The podcast with Dr. Ashley Mason was terrific, but could we have a follow-up - Part 2? As Dr. Mason noted, she has gone through the behavioral part of CBTI in detail but not so much the ‚therapy‘ part – changing one´s mindset with regard to sleep – nor how to prevent relapses. The book she recommended is also skewed in this direction. Following the behavioral guidelines she and it suggest is indeed brutal but can be done . . . but for how long? Where does one go from there if one is still (for example) waking up for two hours in the middle of the night after three weeks? How DOES one prevent relapses? (After confining my bed-time to a total of 6 hours, I did not end up sleeping for 5.5, but only 3.5-4.5, for a period of about 2 weeks. I don´t live in California but my wait for a therapist is also going to be long.)

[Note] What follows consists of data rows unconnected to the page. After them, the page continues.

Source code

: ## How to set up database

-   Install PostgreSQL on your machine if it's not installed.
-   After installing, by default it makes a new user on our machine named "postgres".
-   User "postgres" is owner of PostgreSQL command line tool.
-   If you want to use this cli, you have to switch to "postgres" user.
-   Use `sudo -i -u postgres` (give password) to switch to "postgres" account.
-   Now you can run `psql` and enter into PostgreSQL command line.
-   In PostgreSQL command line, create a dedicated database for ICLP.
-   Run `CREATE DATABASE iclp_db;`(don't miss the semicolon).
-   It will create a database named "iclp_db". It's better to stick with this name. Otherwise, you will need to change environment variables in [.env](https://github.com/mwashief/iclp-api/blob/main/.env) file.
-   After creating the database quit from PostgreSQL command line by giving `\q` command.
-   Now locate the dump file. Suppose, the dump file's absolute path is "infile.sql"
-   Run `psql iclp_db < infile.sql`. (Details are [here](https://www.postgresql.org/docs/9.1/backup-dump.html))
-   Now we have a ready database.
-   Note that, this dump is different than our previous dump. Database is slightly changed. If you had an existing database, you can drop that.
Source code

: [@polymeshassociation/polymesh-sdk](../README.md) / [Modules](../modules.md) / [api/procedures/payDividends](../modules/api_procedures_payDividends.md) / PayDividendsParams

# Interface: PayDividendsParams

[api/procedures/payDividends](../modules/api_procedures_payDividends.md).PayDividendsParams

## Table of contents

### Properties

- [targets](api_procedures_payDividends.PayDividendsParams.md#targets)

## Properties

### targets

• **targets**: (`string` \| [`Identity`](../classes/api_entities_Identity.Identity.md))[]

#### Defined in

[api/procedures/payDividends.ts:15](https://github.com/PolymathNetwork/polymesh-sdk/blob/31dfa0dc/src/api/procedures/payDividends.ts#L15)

Can Peter discuss studies showing the impact of eating a gram of protein per pound of body weight each day, on maintaining or adding muscle? I’ve heard him say it many times, but what is the science behind it? This is important for a lot us us on Tirzepitide who have trouble maintaining muscle as we lose weight combined with decreased appetite that makes eating enough protein more difficult.
Similar to my question for the same episode (#337) wrt Actos/Pioglitazone Ralph did not address reports that there have been published reports linking exenatide with Pancreatic Cancer. Has the science wrt the safety of exenatide for type 2 diabetes become for settled than it was in 2020?
In Episode 337 Ralph Defronzo claimed to be mystified about doctors’ reluctance to prescribe Actos (aka pioglitzone). Today I asked my Primary Care Physician why I was not put on a combination regimen like the one described by DeFronzo. My doctor mentioned two concerns: 1) fluid retention - which Ralph addressed and 2) cancer risk which I feel Ralph ignored. A quick google search shows that while the science may not been settled there are reports going back to 2009 of a concern that pioglitzone was connected to an increase in bladder cancer and that the relationship was both strength of dose and length of treatment dependent. More interesting is that Ralph himself is listed as an author of a 2019 article entitled: “Pioglitazone: The forgotten, cost-effective cardioprotective drug for type 2 diabetes” (Diab Vasc Dis Res. 2019 Mar;16(2):133-143. doi: 10.1177/1479164118825376. Epub 2019 Feb 1.) In that paper, the authors claim that a large study showed no relationship between the drug and bladder cancer. At the same time acknowledging, that, nevertheless, the FDA was still promulgating a warning to prescribing physcians. I am assuming that there must be liability risks for Doctors when they decide to ignore a warning from the FDA. Has the science behind the risk of Actos aka pioglitazone become more settled than it was in 2019?